Two-thirds of NIMBYs admit to being frustrated that the next generation can’t afford to buy their own home, according to the latest research by the Federation of Master Builders (FMB).
Key results from the FMB’s UK-wide research into NIMBYs include:
- Nearly two-thirds (60%) of home owners who are concerned about new houses or flats being built in their community also admit to feeling frustrated that the next generation can’t afford to buy a property in the local area;
- One-third of UK home owners are concerned about houses or flats being built in their community having a negative impact on where they live;
- Half (49%) of people feel frustrated their children, grandchildren or great grandchildren cannot afford to buy a property in the same area as them;
- Home owners in the London are most likely to take an anti-development approach to new homes being built in their community yet are also more likely to bemoan the inability of the next generation to buy a property nearby;
- More than one third of home owners in England are NIMBYs, whereas only one fifth of home owners in Northern Ireland take this attitude.
The percentage of home owners that are NIMBYs in each home nation is as follows:
- England (34%)
- Scotland (29%)
- Wales (28%)
- Northern Ireland (21%)
Brian Berry, Chief Executive of the FMB, said, “We need to accept that if we want to make housing affordable for the next generation, we need to be more positive about new homes being built in our area. The cost of a new home has sky-rocketed in recent years and home ownership is now a pipe dream for most young people, unless they are lucky enough to be backed up by the ‘Bank of Mum and Dad’.

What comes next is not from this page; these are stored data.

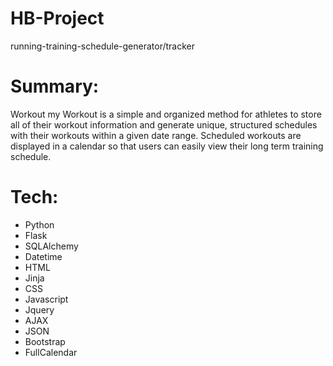 # HB-Project
running-training-schedule-generator/tracker

# Summary:

Workout my Workout is a simple and organized method for athletes to store all of their workout information 
and generate unique, structured schedules with their workouts within a given date range.  Scheduled workouts are displayed in a calendar so that users can easily view their long term training schedule.

# Tech:
  - Python
  - Flask
  - SQLAlchemy
  - Datetime
  - HTML
  - Jinja
  - CSS
  - Javascript
  - Jquery
  - AJAX
  - JSON
  - Bootstrap
  - FullCalendar

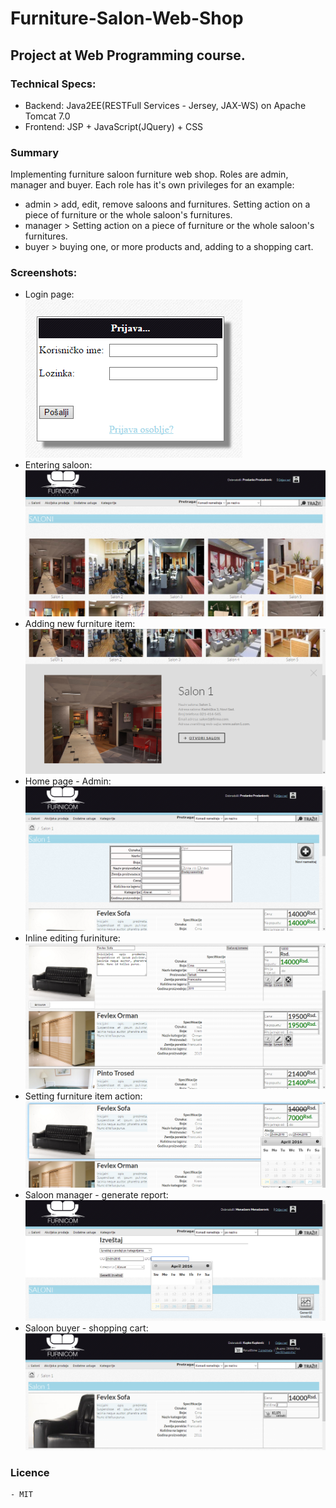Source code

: # Furniture-Salon-Web-Shop
## Project at Web Programming course.

### Technical Specs:
  - Backend: Java2EE(RESTFull Services - Jersey, JAX-WS) on Apache Tomcat 7.0
  - Frontend: JSP + JavaScript(JQuery) + CSS

### Summary
Implementing furniture saloon furniture web shop. Roles are admin, manager and buyer. Each role has it's own privileges for an example:
  - admin > add, edit, remove saloons and furnitures. Setting action on a piece of furniture or the whole saloon's furnitures.
  - manager > Setting action on a piece of furniture or the whole saloon's furnitures.
  - buyer > buying one, or more products and, adding to a shopping cart. 

### Screenshots:
- Login page: <br />
 ![Login page](/screenshots/login.png?raw=true "Login page")
- Entering saloon: <br />
 ![Home Page - Admin](/screenshots/home-admin.png?raw=true "Home Page - Admin")
- Adding new furniture item: <br />
 ![Entering saloon](/screenshots/saloon-click.png?raw=true "Entering saloon")
- Home page - Admin: <br />
![Adding new furniture item](/screenshots/saloon-add-new.png?raw=true "Adding new furniture item")
- Inline editing furiniture: <br />
![Inline editing furiniture](/screenshots/saloon-furniture-edit.png?raw=true "Inline editing furiniture")
- Setting furniture item action: <br />
![Setting furniture item action](/screenshots/saloon-furniture-action.png?raw=true "Setting furniture item action")
- Saloon manager - generate report: <br />
![Saloon manager - generate report](/screenshots/saloon-manager-home.png?raw=true "Saloon manager - generate report")
- Saloon buyer - shopping cart: <br />
![Saloon buyer - shopping cart](/screenshots/saloon-buyer-furniture.png?raw=true "Saloon buyer - shopping cart")


### Licence
    - MIT

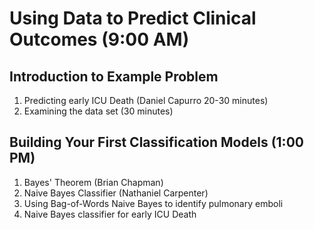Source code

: # Using Data to Predict Clinical Outcomes (9:00 AM)
## Introduction to Example Problem
1. Predicting early ICU Death (Daniel Capurro 20-30 minutes)
1. Examining the data set (30 minutes)


## Building Your First Classification Models (1:00 PM)

1. Bayes' Theorem (Brian Chapman)
1. Naive Bayes Classifier (Nathaniel Carpenter)
  1. Using Bag-of-Words Naive Bayes to identify pulmonary emboli 
  1. Naive Bayes classifier for early ICU Death

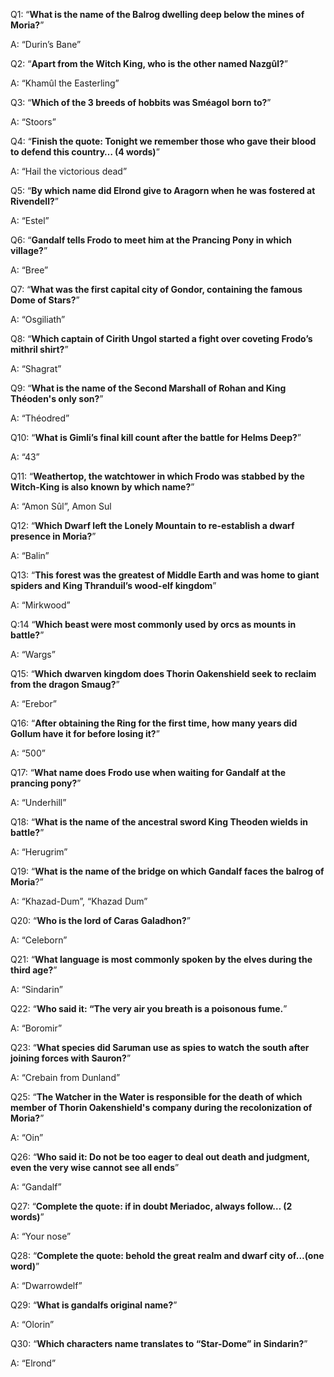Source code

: Q1: “**What is the name of the Balrog dwelling deep below the mines of Moria?**”

A: “Durin’s Bane”

Q2: “**Apart from the Witch King, who is the other named Nazgûl?**”

A: “Khamûl the Easterling”

Q3: “**Which of the 3 breeds of hobbits was Sméagol born to?**”

A: “Stoors”

Q4: “**Finish the quote: Tonight we remember those who gave their blood to defend this country… (4 words)**”

A: “Hail the victorious dead”

Q5: “**By which name did Elrond give to Aragorn when he was fostered at Rivendell?**”

A: “Estel”

Q6: “**Gandalf tells Frodo to meet him at the Prancing Pony in which village?**”

A: “Bree” 

Q7: “**What was the first capital city of Gondor, containing the famous Dome of Stars?**”

A: “Osgiliath”

Q8: “**Which captain of Cirith Ungol started a fight over coveting Frodo’s mithril shirt?**”

A: “Shagrat”

Q9: “**What is the name of the Second Marshall of Rohan and King Théoden's only son?**”

A: “Théodred”

Q10: “**What is Gimli’s final kill count after the battle for Helms Deep?**”

A: “43”


Q11: “**Weathertop, the watchtower in which Frodo was stabbed by the Witch-King is also known by which name?**”

A: “Amon Sûl”, Amon Sul

Q12: “**Which Dwarf left the Lonely Mountain to re-establish a dwarf presence in Moria?**”

A: “Balin”

Q13: “**This forest was the greatest of Middle Earth and was home to giant spiders and King Thranduil’s wood-elf kingdom**”

A: “Mirkwood”

Q:14 “**Which beast were most commonly used by orcs as mounts in battle?**”

A: “Wargs”

Q15: “**Which dwarven kingdom does Thorin Oakenshield seek to reclaim from the dragon Smaug?**”

A: “Erebor”

Q16: “**After obtaining the Ring for the first time, how many years did Gollum have it for before losing it?**”

A: “500”

Q17: “**What name does Frodo use when waiting for Gandalf at the prancing pony?**”

A: “Underhill”

Q18: “**What is the name of the ancestral sword King Theoden wields in battle?**”

A: “Herugrim”

Q19: “**What is the name of the bridge on which Gandalf faces the balrog of Moria**?”

A: “Khazad-Dum”, “Khazad Dum”

Q20: “**Who is the lord of Caras Galadhon?**” 

A: “Celeborn”

Q21: “**What language is most commonly spoken by the elves during the third age?**”

A: “Sindarin”

Q22: “**Who said it: “The very air you breath is a poisonous fume.**”

A: “Boromir”

Q23: “**What species did Saruman use as spies to watch the south after joining forces with Sauron?**”

A: “Crebain from Dunland”

Q25: “**The Watcher in the Water is responsible for the death of which member of Thorin Oakenshield's company during the recolonization of Moria?**”

A: “Oin”

Q26: “**Who said it: Do not be too eager to deal out death and judgment, even the very wise cannot see all ends**”

A: “Gandalf”

Q27: “**Complete the quote: if in doubt Meriadoc, always follow… (2 words)**”

A: “Your nose”

Q28: “**Complete the quote: behold the great realm and dwarf city of…(one word)**”

A: “Dwarrowdelf”

Q29: “**What is gandalfs original name?**”

A: “Olorin”

Q30: “**Which characters name translates to “Star-Dome” in Sindarin?**”

A: “Elrond”

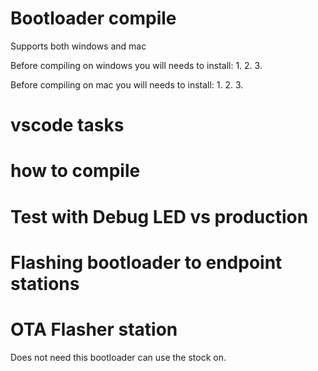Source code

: # Bootloader compile

Supports both windows and mac

Before compiling on windows you will needs to install:
    1.
    2.
    3.

Before compiling on mac you will needs to install:
    1.
    2.
    3.

# vscode tasks

# how to compile

# Test with Debug LED vs production

# Flashing bootloader to endpoint stations

# OTA Flasher station
Does not need this bootloader can use the stock on.

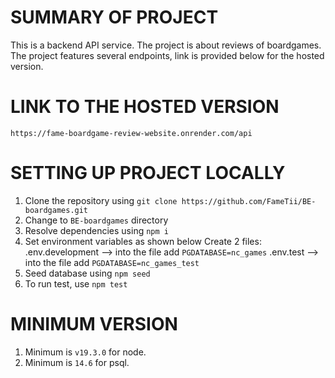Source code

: # SUMMARY OF PROJECT 
This is a backend API service.
The project is about reviews of boardgames.
The project features several endpoints, link is provided below for the hosted version.

# LINK TO THE HOSTED VERSION 
`https://fame-boardgame-review-website.onrender.com/api`

# SETTING UP PROJECT LOCALLY
1. Clone the repository using `git clone https://github.com/FameTii/BE-boardgames.git`
2. Change to `BE-boardgames` directory
3. Resolve dependencies using `npm i`
4. Set environment variables as shown below
Create 2 files:
.env.development --> into the file add `PGDATABASE=nc_games`
.env.test --> into the file add `PGDATABASE=nc_games_test`
5. Seed database using `npm seed`
6. To run test, use `npm test`

# MINIMUM VERSION
1. Minimum is `v19.3.0` for node.
2. Minimum is `14.6` for psql. 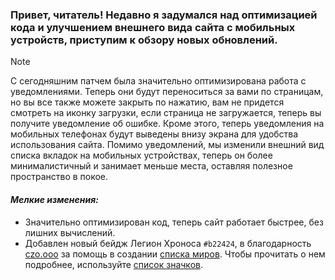 ### Привет, читатель! Недавно я задумался над оптимизацией кода и улучшением внешнего вида сайта с мобильных устройств, приступим к обзору новых обновлений.

> [!NOTE]
> С сегодняшним патчем была значительно оптимизирована работа с уведомлениями. Теперь они будут переноситься за вами по страницам, но вы все также можете закрыть по нажатию, вам не придется смотреть на иконку загрузки, если страница не загружается, теперь вы получите уведомление об ошибке. Кроме этого, теперь уведомления на мобильных телефонах будут выведены внизу экрана для удобства использования сайта. Помимо уведомлений, мы изменили внешний вид списка вкладок на мобильных устройствах, теперь он более минималистичный и занимает меньше места, оставляя полезное пространство в покое.

#### *Мелкие изменения:*
- Значительно оптимизирован код, теперь сайт работает быстрее, без лишних вычислений.
- Добавлен новый бейдж Легион Хроноса `#b22424`, в благодарность [czo.ooo](https://trainingchecker.vercel.app/player?nickname=czo.ooo) за помощь в создании [списка миров](https://trainingchecker.vercel.app/worldlist). Чтобы прочитать о нем подробнее, используйте [список значков](https://trainingchecker.vercel.app/badges).
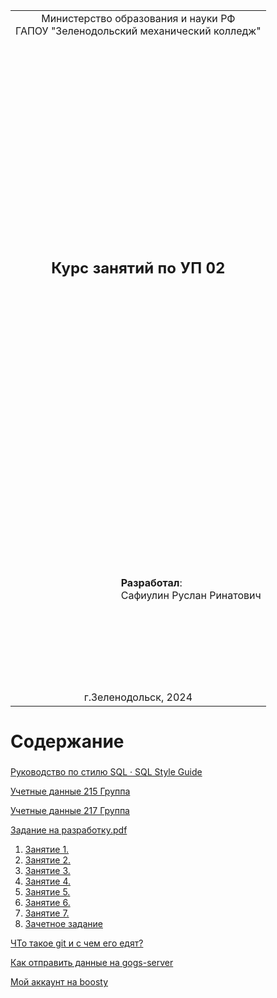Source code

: <table style="width: 100%;">
  <tr>
    <td style="text-align: center; border: none;"> 
        Министерство образования и науки РФ <br/>
        ГАПОУ "Зеленодольский механический колледж"
    </td>
  </tr>
  <tr>
    <td style="text-align: center; border: none; height: 45em;">
        <h2>
            Курс занятий по УП 02
        </h2>
    </td>
  </tr>
  <tr>
    <td style="text-align: right; border: none; height: 20em;">
        <div style="float: right;" align="left">
            <b>Разработал</b>: <br/>
            Сафиулин Руслан Ринатович
        </div>
    </td>
  </tr>
  <tr>
    <td style="text-align: center; border: none; height: 1em;">
        г.Зеленодольск, 2024
    </td>
  </tr>
</table>

<div style="page-break-after: always;"></div>

# Содержание

### 
[Руководство по стилю SQL · SQL Style Guide](SQLStyleGuide.MD)<br/>

[Учетные данные 215 Группа](215.md)

[Учетные данные 217 Группа](217.md)

[Задание на разработку.pdf](taskfordoiing.pdf)

1. [Занятие 1.](Lesson1.md)
2. [Занятие 2.](Lesson2.md)
3. [Занятие 3.](Lesson3.md)
4. [Занятие 4.](Lesson4.md)
5. [Занятие 5.](Lesson5.md)
6. [Занятие 6.](Lesson6.md)
7. [Занятие 7.](Lesson7.md)
8. [Зачетное задание](FinalTask.md)

[ЧТо такое git и с чем его едят?](https://skillbox.ru/media/code/chto_takoe_git_obyasnyaem_na_skhemakh/)

[Как отправить данные на gogs-server](https://drive.google.com/file/d/1dTC3Px5rwt--s7hT8Ei2QXamTh_lJAjU/view?usp=drive_link)

[Мой аккаунт на boosty](https://boosty.to/itmagic)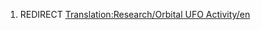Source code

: 1.  REDIRECT [Translation:Research/Orbital UFO
    Activity/en](Translation:Research/Orbital_UFO_Activity/en "wikilink")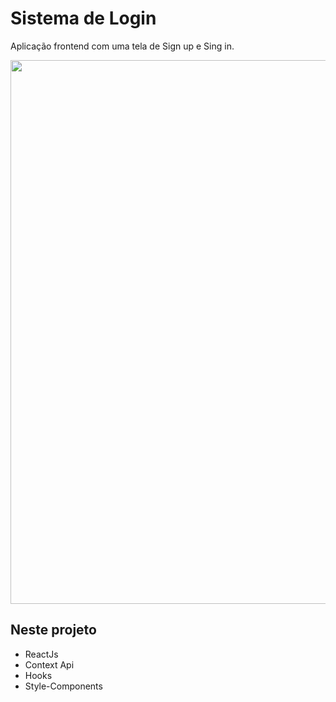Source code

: # Sistema de Login

Aplicação frontend com uma tela de Sign up e Sing in.

<p align="center">
<img width="870" src="src\assets\to_readme\sistema-de-login.gif">
</p>

## Neste projeto

* ReactJs
* Context Api
* Hooks 
* Style-Components
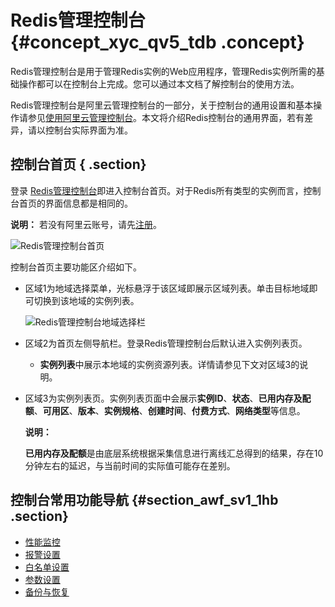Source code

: # Redis管理控制台 {#concept_xyc_qv5_tdb .concept}

Redis管理控制台是用于管理Redis实例的Web应用程序，管理Redis实例所需的基础操作都可以在控制台上完成。您可以通过本文档了解控制台的使用方法。

Redis管理控制台是阿里云管理控制台的一部分，关于控制台的通用设置和基本操作请参见[使用阿里云管理控制台](https://www.alibabacloud.com/help/doc-detail/47605.html)。本文将介绍Redis控制台的通用界面，若有差异，请以控制台实际界面为准。

## 控制台首页 { .section}

登录 [Redis管理控制台](https://kvstore.console.aliyun.com/)即进入控制台首页。对于Redis所有类型的实例而言，控制台首页的界面信息都是相同的。

**说明：** 若没有阿里云账号，请先[注册](https://account.alibabacloud.com/register/intl_register.html)。

 ![](images/973_zh-CN.png "Redis管理控制台首页") 

控制台首页主要功能区介绍如下。

-   区域1为地域选择菜单，光标悬浮于该区域即展示区域列表。单击目标地域即可切换到该地域的实例列表。

    ![Redis管理控制台地域选择栏](http://static-aliyun-doc.oss-cn-hangzhou.aliyuncs.com/assets/img/3122/156576125040288_zh-CN.png)

-   区域2为首页左侧导航栏。登录Redis管理控制台后默认进入实例列表页。
    -   **实例列表**中展示本地域的实例资源列表。详情请参见下文对区域3的说明。
-   区域3为实例列表页。实例列表页面中会展示**实例ID**、**状态**、**已用内存及配额**、**可用区**、**版本**、**实例规格**、**创建时间**、**付费方式**、**网络类型**等信息。

    **说明：** 

    **已用内存及配额**是由底层系统根据采集信息进行离线汇总得到的结果，存在10分钟左右的延迟，与当前时间的实际值可能存在差别。


## 控制台常用功能导航 {#section_awf_sv1_1hb .section}

-   [性能监控](../../../../intl.zh-CN/用户指南/性能监控/监控指标说明.md#)
-   [报警设置](../../../../intl.zh-CN/用户指南/报警设置.md#)
-   [白名单设置](../../../../intl.zh-CN/用户指南/实例管理/设置IP白名单.md#)
-   [参数设置](../../../../intl.zh-CN/用户指南/参数设置/参数说明及设置方法.md#)
-   [备份与恢复](../../../../intl.zh-CN/用户指南/备份与恢复/在控制台进行备份与恢复.md#)

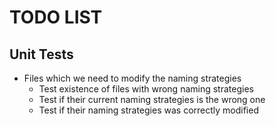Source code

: # TODO LIST

## Unit Tests

* Files which we need to modify the naming strategies
	* Test existence of files with wrong naming strategies
	* Test if their current naming strategies is the wrong one
	* Test if their naming strategies was correctly modified
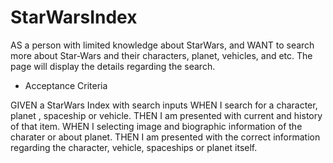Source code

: # StarWarsIndex

AS a person with limited knowledge about StarWars, and WANT to search more about Star-Wars and their characters, planet, vehicles, and etc. The page will display the details regarding the search.

*  Acceptance Criteria

GIVEN a StarWars Index with search inputs
WHEN I search for a character, planet , spaceship or vehicle.
THEN I am presented with current and history of that item.
WHEN I selecting image and biographic information of the charater or about planet.
THEN I am presented with the correct information regarding the character, vehicle, spaceships or planet itself.
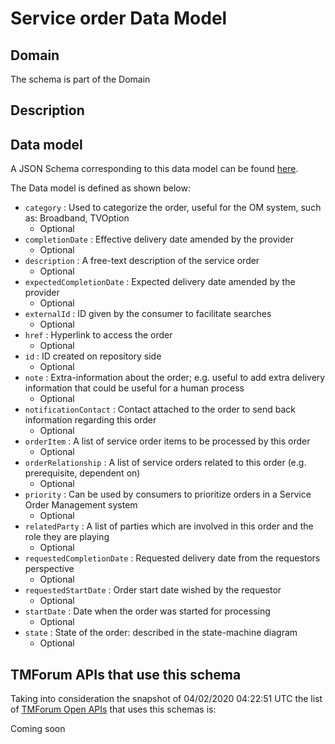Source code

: # Service order Data Model

## Domain

The  schema is part of the  Domain

## Description



## Data model

A JSON Schema corresponding to this data model can be found
[here](https://github.com/tmforum-rand/schemas/blob/candidates/Service/ServiceOrder.schema.json).

The Data model is defined as shown below:
- `category` : Used to categorize the order, useful for the OM system, such as: Broadband, TVOption
  - Optional
- `completionDate` : Effective delivery date amended by the provider
  - Optional
- `description` : A free-text description of the service order
  - Optional
- `expectedCompletionDate` : Expected delivery date amended by the provider
  - Optional
- `externalId` : ID given by the consumer to facilitate searches
  - Optional
- `href` : Hyperlink to access the order
  - Optional
- `id` : ID created on repository side
  - Optional
- `note` : Extra-information about the order; e.g. useful to add extra delivery information that could be useful for a human process
  - Optional
- `notificationContact` : Contact attached to the order to send back information regarding this order
  - Optional
- `orderItem` : A list of service order items to be processed by this order
  - Optional
- `orderRelationship` : A list of service orders related to this order (e.g. prerequisite, dependent on)
  - Optional
- `priority` : Can be used by consumers to prioritize orders in a Service Order Management system
  - Optional
- `relatedParty` : A list of parties which are involved in this order and the role they are playing
  - Optional
- `requestedCompletionDate` : Requested delivery date from the requestors perspective
  - Optional
- `requestedStartDate` : Order start date wished by the requestor
  - Optional
- `startDate` : Date when the order was started for processing
  - Optional
- `state` : State of the order: described in the state-machine diagram
  - Optional




## TMForum APIs that use this schema

Taking into consideration the snapshot of 04/02/2020 04:22:51 UTC the list of [TMForum Open APIs](https://www.tmforum.org/open-apis/) that uses this schemas is:

Coming soon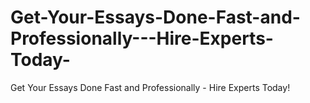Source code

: # Get-Your-Essays-Done-Fast-and-Professionally---Hire-Experts-Today-
Get Your Essays Done Fast and Professionally - Hire Experts Today!
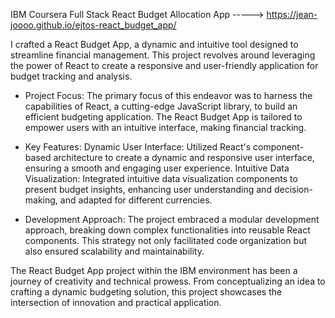 IBM Coursera Full Stack React Budget Allocation App -----> https://jean-joooo.github.io/ejtos-react_budget_app/

I crafted a React Budget App, a dynamic and intuitive tool designed to streamline financial management. This project revolves around leveraging the power of React to create a responsive and user-friendly application for budget tracking and analysis.

- Project Focus:
The primary focus of this endeavor was to harness the capabilities of React, a cutting-edge JavaScript library, to build an efficient budgeting application. The React Budget App is tailored to empower users with an intuitive interface, making financial tracking.

- Key Features:
Dynamic User Interface: Utilized React's component-based architecture to create a dynamic and responsive user interface, ensuring a smooth and engaging user experience.
Intuitive Data Visualization: Integrated intuitive data visualization components to present budget insights, enhancing user understanding and decision-making, and adapted for different currencies.

- Development Approach:
The project embraced a modular development approach, breaking down complex functionalities into reusable React components. This strategy not only facilitated code organization but also ensured scalability and maintainability.

The React Budget App project within the IBM environment has been a journey of creativity and technical prowess. From conceptualizing an idea to crafting a dynamic budgeting solution, this project showcases the intersection of innovation and practical application.
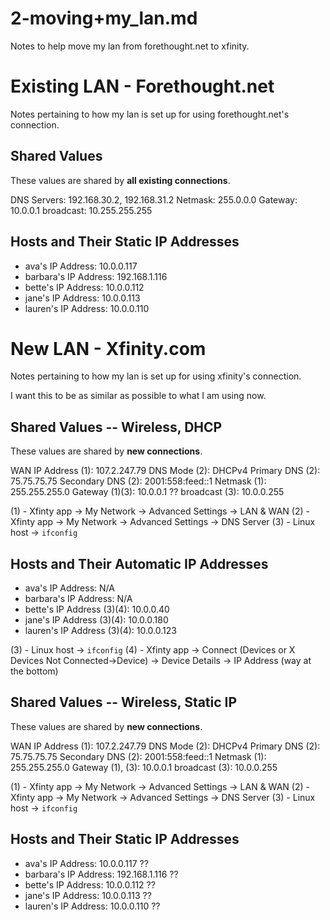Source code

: 
# 2-moving+my_lan.md

Notes to help move my lan from forethought.net to xfinity.

# Existing LAN - Forethought.net

Notes pertaining to how my lan is set up for using forethought.net's connection.

## Shared Values

These values are shared by **all existing connections**.

DNS Servers: 192.168.30.2, 192.168.31.2
Netmask: 255.0.0.0
Gateway: 10.0.0.1
broadcast: 10.255.255.255

## Hosts and Their Static IP Addresses

- ava's IP Address: 10.0.0.117
- barbara's IP Address: 192.168.1.116
- bette's IP Address: 10.0.0.112
- jane's IP Address: 10.0.0.113
- lauren's IP Address: 10.0.0.110

# New LAN - Xfinity.com

Notes pertaining to how my lan is set up for using xfinity's connection.

I want this to be as similar as possible to what I am using now.

## Shared Values -- Wireless, DHCP

These values are shared by **new connections**.

WAN IP Address (1): 107.2.247.79
DNS Mode (2): DHCPv4
Primary DNS (2): 75.75.75.75
Secondary DNS (2): 2001:558:feed::1
Netmask (1): 255.255.255.0
Gateway (1)(3): 10.0.0.1 ??
broadcast (3): 10.0.0.255

(1) - Xfinty app -> My Network -> Advanced Settings -> LAN & WAN
(2) - Xfinty app -> My Network -> Advanced Settings -> DNS Server
(3) - Linux host -> `ifconfig`

## Hosts and Their Automatic IP Addresses

- ava's IP Address: N/A
- barbara's IP Address: N/A
- bette's IP Address (3)(4): 10.0.0.40
- jane's IP Address (3)(4): 10.0.0.180
- lauren's IP Address (3)(4): 10.0.0.123

(3) - Linux host -> `ifconfig`
(4) - Xfinty app -> Connect (Devices or X Devices Not Connected->Device) -> Device Details -> IP Address (way at the bottom)

## Shared Values -- Wireless, Static IP

These values are shared by **new connections**.

WAN IP Address (1): 107.2.247.79
DNS Mode (2): DHCPv4
Primary DNS (2): 75.75.75.75
Secondary DNS (2): 2001:558:feed::1
Netmask (1): 255.255.255.0
Gateway (1), (3): 10.0.0.1
broadcast (3): 10.0.0.255

(1) - Xfinty app -> My Network -> Advanced Settings -> LAN & WAN
(2) - Xfinty app -> My Network -> Advanced Settings -> DNS Server
(3) - Linux host -> `ifconfig`

## Hosts and Their Static IP Addresses

- ava's IP Address: 10.0.0.117 ??
- barbara's IP Address: 192.168.1.116 ??
- bette's IP Address: 10.0.0.112 ??
- jane's IP Address: 10.0.0.113 ??
- lauren's IP Address: 10.0.0.110 ??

“We’re currently building significantly fewer new homes than we need to be in order to meet housing need. Not only are we not building enough homes right now, but we’ve been under-building in this country for decades. One key reason is the disproportionate power of the ‘not-in-my-back-yard’ brigade – the NIMBYs.”
Susan Marshall, aged 53 from Cumbria, is concerned about overdevelopment in her area. She said, “I understand that the future generations will need to have somewhere to live. Yet, I am concerned about whether our existing infrastructure framework will be able to cope if we simply build more and more homes. I am worried about our doctor’s surgeries, our schools and our hospitals.
“We should not build more homes without also building the infrastructure that we need to go with them. I also believe that building on the Greenbelt should be avoided unless absolutely necessary. Brownfield sites across the country are plentiful, and unless all other options are exhausted, we should not be building on our green areas.”
Berry responded, “Over the past decade, emboldened NIMBY groups have used social media and online petitions and they put themselves forward as spokespeople for their communities, regardless of how few people they might represent. It is wholly ironic that many NIMBYs admit to being frustrated about the cost of buying a home for future generations, but are concerned that any new houses will negatively impact on where they live.
“This new research suggests that too many people want contradictory things and we hope it will be helpful in reminding people that they can’t have it both ways. If we cannot significantly increase the delivery of new homes in the UK, then demand will continue to outstrip supply, ensuring that house prices and rents continue to rise.”